Cuando no sabemos explicar algo, decimos, “obra de Dios”. Pero, al hablar así ¿acaso no nos estamos presentando como los consejeros de Dios al atrevernos a señalar “su obra”?
Mucha gente cree que todo lo que pasa es “obra de Dios”. Si algo malo le pasa a otra gente, algo malo habrán hecho. Esta idea de Dios nos convierte en espectadores pasivos esperando a ver con qué va a salir Dios.
Las lecturas del tiempo de Cuaresma nos ayudan a revisar nuestra idea de Dios a la luz de la Palabra.
En Egipto, los hebreos vivían como esclavos y padecían una dura servidumbre bajo crueles capataces. Dios se revela como Aquel que se interesa por la suerte de los que sufren y viene a cambiar su situación. Quiere “sacarlos de esa tierra de servidumbre, para llevarlos a una tierra fértil y espaciosa, tierra que mana leche y miel.” (Éxodo 3, 1 – 15).
Moisés tenía su vida cómoda y segura, pastoreando un rebaño por el desierto. Dios se acerca para complicarle la vida y enviarlo ante el Faraón para sacar a su pueblo de Egipto.
Los discípulos de Jesús se sienten bien seguros ante las desgracias que les han caído a otros: aquellos galileos asesinados por Pilato en el templo; los 18 que mató la torre de Siloé al caerse.
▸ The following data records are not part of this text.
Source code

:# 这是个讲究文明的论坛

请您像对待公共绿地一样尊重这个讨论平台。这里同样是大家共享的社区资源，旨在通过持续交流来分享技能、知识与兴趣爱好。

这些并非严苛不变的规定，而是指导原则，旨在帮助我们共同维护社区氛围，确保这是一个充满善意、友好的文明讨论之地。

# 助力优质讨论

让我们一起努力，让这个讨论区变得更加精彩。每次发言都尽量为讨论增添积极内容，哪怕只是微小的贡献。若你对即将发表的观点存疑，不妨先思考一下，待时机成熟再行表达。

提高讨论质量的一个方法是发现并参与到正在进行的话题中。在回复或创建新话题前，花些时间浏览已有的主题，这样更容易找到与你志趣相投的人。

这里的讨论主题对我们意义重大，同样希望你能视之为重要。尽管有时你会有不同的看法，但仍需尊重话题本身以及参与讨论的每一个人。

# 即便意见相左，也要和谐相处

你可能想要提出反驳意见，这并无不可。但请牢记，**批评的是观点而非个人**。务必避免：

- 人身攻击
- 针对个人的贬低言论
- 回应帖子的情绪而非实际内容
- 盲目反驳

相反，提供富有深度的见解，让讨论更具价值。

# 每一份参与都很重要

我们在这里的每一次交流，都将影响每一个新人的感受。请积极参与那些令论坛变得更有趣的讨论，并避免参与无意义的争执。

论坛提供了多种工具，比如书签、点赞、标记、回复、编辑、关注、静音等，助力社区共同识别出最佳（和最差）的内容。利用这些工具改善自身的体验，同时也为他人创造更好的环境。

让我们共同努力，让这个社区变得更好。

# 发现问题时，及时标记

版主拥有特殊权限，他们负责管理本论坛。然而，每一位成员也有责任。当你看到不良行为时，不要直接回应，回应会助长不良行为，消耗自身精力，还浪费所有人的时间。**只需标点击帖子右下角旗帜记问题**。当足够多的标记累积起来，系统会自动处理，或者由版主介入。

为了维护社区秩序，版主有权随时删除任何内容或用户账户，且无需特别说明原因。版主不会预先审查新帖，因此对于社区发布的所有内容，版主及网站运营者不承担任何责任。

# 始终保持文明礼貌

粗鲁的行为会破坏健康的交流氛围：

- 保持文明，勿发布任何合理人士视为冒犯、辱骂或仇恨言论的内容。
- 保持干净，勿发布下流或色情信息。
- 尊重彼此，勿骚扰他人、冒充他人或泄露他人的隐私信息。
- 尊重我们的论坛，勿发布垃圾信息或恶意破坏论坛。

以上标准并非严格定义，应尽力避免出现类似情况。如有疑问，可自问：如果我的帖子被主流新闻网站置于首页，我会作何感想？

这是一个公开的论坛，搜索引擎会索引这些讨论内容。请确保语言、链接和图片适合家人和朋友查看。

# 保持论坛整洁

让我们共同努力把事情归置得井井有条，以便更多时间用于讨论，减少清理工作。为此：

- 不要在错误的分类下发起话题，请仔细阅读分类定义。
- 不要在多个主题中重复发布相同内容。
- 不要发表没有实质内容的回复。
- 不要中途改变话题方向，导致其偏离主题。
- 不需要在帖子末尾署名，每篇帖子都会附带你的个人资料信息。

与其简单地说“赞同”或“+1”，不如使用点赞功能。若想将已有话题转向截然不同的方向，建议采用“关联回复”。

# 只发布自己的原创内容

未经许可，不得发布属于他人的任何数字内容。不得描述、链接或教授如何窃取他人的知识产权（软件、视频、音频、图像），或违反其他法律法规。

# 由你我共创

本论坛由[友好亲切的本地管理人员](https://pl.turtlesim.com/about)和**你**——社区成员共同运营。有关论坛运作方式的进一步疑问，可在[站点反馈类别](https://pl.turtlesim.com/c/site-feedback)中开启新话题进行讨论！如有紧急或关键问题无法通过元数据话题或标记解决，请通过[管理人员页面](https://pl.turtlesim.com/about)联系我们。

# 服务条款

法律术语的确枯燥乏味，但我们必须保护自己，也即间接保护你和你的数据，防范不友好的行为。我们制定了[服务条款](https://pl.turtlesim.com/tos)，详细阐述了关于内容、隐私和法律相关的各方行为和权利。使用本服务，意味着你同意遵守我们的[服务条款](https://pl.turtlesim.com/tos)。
Jesús rompe la falsa seguridad y pasividad de sus discípulos: –¿creen ustedes que esa gente que murió era más pecadora que el resto?—
Jesús no presenta a Dios como la explicación de lo que ocurre, sino como la invitación a cambiar y comprometernos para no perecer en el fracaso del egoísmo.
Una falsa idea de Dios da una paz falsa. Cuaresma, tiempo de inquietarse al descubrir que somos árboles sin frutos viviendo en tiempo extra.